If you're investing for the first time or just want your portfolio professionally managed, go for mutual funds. They allow you to pool your money for a diverse selection of securities. Mutual funds bring you expertise, diversification, liquidity and the ability to manage inflation. There is a wide variety of mutual funds available. However, they can be divided into three broad categories:
These funds invest in stocks of a variety of industries or may focus on a particular industry sector. The purpose of these funds is long-term capital growth. In such plans, you become a partial owner of each security in your portfolio. These funds are high risk because of the volatility of the stock market, but can also generate excellent returns over time.
Fixed income fund
These funds invest in securities such as bonds and gilts. The purpose of these funds is to provide the investor with current and stable income. Bonds can be considered loans in which the investor is the lender and the organization the debtor. Gold funds invest in government securities and are therefore safer than bonds. Fixed income funds are less volatile than equity funds and pose a lower risk. They provide only moderate returns, but guarantee the security of capital.

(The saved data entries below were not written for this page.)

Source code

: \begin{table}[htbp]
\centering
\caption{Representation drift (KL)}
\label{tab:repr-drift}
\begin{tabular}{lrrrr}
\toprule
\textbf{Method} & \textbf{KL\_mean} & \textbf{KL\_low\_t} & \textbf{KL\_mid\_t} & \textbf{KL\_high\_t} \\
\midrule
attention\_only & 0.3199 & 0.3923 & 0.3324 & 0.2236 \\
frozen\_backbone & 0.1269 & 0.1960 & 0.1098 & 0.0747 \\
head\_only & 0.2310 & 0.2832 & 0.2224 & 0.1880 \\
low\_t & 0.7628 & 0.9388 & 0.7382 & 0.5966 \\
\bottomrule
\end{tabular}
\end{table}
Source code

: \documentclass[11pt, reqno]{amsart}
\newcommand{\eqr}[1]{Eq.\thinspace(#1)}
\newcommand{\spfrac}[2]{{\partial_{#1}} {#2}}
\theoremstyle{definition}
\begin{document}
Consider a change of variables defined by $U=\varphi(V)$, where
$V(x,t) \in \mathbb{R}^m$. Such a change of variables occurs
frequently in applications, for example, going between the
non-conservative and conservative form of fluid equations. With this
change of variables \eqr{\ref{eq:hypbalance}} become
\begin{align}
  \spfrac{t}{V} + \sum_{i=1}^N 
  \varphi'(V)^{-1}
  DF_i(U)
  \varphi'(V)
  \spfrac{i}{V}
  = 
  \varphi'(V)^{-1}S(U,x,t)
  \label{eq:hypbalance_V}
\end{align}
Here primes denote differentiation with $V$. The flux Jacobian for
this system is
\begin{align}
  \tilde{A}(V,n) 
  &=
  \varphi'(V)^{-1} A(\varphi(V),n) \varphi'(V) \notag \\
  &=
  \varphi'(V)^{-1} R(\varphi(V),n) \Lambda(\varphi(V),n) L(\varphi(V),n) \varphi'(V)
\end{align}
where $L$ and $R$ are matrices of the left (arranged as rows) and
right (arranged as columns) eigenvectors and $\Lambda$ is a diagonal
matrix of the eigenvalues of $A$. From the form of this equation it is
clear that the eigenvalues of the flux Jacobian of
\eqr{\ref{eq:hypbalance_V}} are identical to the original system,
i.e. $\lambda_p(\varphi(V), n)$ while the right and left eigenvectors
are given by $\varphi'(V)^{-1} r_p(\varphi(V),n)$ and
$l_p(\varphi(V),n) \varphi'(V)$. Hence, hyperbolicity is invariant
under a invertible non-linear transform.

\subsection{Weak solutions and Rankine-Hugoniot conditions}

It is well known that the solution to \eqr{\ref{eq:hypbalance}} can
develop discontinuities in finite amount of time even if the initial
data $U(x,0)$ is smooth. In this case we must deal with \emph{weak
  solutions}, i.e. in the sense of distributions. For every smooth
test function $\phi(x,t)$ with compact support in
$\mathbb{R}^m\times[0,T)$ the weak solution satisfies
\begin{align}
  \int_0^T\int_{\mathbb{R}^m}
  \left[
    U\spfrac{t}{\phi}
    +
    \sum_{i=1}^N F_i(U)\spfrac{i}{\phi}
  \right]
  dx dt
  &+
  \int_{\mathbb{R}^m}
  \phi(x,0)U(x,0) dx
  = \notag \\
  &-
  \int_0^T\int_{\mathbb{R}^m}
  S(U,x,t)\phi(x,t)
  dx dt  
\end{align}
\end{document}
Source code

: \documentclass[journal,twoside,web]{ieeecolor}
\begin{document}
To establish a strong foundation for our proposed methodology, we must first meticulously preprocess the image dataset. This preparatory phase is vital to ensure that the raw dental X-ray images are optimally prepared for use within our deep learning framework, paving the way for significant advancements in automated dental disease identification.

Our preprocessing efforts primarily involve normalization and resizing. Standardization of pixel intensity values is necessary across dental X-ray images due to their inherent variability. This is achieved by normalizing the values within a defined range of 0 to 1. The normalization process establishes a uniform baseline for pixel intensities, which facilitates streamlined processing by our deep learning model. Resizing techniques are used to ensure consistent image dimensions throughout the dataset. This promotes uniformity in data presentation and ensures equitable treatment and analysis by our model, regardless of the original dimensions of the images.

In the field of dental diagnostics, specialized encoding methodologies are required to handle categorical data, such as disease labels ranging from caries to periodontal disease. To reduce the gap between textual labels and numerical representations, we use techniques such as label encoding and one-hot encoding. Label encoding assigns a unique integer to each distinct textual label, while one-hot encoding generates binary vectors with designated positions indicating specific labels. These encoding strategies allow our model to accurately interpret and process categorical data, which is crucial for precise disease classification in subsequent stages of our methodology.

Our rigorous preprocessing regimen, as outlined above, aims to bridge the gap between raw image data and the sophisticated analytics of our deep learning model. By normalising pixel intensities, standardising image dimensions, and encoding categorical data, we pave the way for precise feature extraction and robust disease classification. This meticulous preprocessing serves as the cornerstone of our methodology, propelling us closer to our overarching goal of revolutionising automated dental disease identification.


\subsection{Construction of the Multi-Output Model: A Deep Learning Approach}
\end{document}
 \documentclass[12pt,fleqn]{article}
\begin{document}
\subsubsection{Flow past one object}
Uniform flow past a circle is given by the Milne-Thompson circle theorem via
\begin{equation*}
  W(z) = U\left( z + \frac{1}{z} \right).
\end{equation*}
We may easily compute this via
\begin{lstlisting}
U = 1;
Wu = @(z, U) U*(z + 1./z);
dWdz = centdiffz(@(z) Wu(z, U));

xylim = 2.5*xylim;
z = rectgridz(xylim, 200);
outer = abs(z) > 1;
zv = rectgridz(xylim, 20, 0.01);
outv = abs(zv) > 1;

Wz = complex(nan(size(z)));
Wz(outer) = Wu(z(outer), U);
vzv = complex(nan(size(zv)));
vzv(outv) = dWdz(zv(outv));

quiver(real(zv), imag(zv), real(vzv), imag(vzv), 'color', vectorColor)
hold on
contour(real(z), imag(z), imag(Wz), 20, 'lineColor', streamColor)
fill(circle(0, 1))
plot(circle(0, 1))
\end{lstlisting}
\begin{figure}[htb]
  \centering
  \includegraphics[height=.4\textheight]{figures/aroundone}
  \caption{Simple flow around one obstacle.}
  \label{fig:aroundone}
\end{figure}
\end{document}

Dynamic bond funds invest only in fixed income instruments. The fund manager actively manages the duration of the portfolio of these funds according to its interest rate forecasts. This flexibility helps protect the investor from market volatility.
Money market funds
These funds invest in short-term debt securities. The objectives of these funds are preservation of capital and income. Returns are not significant compared to other types of mutual funds. However, they can earn about double the amount of an ordinary savings account. In addition, the risk is low and you will not have to worry about losing your capital. They also have a lot of liquidity. Overall, these funds are ideal for a conservative investor.
Balanced funds aim to provide a source of current income and long-term capital growth. These funds generally invest approximately 40% in fixed income securities and 60% in equities. This increased diversification helps to further spread risk.
Unit-linked insurance plans are similar to mutual funds. However, they combine the benefits of insurance and investments. These plans are provided by insurance companies and allow you to invest a portion of your premiums in different types of funds. They also enjoy tax benefits under Section 80C. ULIPs, however, have limited liquidity because they require you to remain invested during the specified period of the policy.